EXERCISE REQUIREMENTS: From the data below, report how many lines contain the word "个数据点", giving the number and nothing else.

THE RECORDS:
★ ★ ★ ★
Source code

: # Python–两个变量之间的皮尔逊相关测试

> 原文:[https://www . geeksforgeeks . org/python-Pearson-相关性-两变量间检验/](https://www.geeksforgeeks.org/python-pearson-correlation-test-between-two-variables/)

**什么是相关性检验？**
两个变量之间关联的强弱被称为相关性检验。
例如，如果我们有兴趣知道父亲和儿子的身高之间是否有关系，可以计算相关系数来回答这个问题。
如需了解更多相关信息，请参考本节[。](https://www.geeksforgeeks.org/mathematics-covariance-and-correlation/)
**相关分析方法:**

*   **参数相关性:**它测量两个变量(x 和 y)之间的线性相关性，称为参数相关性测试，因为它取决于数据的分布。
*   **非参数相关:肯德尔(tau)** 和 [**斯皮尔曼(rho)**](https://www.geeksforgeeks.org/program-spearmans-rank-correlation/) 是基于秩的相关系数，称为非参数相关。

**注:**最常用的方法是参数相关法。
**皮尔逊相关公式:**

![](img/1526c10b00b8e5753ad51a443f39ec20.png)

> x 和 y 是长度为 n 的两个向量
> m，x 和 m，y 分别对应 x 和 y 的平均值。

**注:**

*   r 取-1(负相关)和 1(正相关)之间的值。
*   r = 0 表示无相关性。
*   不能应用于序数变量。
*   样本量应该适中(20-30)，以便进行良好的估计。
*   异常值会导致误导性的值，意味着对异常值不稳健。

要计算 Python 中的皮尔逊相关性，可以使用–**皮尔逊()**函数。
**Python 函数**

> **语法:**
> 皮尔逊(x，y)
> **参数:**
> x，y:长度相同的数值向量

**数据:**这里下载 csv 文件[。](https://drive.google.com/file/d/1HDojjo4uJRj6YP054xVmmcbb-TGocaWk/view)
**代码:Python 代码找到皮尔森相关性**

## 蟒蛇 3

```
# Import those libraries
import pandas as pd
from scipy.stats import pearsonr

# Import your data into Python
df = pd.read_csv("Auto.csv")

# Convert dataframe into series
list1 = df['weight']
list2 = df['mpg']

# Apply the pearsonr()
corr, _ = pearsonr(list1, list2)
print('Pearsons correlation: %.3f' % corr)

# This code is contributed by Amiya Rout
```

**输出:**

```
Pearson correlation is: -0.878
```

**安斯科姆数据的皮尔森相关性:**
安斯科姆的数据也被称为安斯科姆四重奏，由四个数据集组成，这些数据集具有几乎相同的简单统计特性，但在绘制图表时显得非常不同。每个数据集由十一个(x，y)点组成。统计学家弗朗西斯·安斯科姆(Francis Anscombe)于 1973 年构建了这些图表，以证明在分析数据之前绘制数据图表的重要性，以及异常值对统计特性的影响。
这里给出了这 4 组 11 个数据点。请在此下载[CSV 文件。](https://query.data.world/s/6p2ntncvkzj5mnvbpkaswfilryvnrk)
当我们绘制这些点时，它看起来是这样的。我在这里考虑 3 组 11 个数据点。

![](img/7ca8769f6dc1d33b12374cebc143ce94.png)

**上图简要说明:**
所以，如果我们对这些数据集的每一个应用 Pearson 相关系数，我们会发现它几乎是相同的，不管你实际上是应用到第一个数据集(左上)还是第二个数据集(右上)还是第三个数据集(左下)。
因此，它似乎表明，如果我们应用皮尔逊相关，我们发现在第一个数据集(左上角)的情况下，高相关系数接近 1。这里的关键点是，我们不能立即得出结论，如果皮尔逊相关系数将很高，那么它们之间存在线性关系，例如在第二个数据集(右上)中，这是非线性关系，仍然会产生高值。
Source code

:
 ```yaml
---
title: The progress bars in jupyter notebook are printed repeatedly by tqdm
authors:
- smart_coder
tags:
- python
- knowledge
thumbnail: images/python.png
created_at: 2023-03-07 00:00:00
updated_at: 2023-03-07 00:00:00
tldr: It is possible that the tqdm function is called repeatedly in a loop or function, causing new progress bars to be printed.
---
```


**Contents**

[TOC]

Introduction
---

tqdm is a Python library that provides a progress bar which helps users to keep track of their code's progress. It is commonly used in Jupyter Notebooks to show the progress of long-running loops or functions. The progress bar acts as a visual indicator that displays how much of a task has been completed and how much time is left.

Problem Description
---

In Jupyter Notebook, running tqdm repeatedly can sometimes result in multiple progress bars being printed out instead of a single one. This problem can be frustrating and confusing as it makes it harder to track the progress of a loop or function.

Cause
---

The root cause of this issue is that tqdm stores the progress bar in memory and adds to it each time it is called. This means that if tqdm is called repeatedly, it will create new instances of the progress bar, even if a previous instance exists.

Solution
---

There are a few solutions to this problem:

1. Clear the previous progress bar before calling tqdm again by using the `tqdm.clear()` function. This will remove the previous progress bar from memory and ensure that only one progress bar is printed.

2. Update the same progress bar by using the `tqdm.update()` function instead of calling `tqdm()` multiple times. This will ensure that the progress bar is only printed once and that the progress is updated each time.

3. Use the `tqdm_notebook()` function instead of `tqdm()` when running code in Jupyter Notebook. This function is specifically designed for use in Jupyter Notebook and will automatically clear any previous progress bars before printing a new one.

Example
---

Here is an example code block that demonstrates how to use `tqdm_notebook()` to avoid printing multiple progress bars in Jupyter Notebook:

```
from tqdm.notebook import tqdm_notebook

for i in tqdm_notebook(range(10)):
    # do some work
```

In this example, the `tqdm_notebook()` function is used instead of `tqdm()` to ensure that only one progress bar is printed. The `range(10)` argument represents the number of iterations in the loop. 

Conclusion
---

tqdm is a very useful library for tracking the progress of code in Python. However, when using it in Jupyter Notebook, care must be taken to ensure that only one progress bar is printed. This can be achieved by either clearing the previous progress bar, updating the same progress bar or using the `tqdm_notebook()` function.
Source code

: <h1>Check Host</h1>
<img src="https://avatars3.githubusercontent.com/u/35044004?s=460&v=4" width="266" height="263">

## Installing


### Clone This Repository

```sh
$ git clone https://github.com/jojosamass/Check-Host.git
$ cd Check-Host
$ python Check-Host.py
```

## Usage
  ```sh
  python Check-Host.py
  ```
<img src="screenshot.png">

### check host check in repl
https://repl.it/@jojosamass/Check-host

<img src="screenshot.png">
★ ★ ★ ★
ANSWER BOX: 2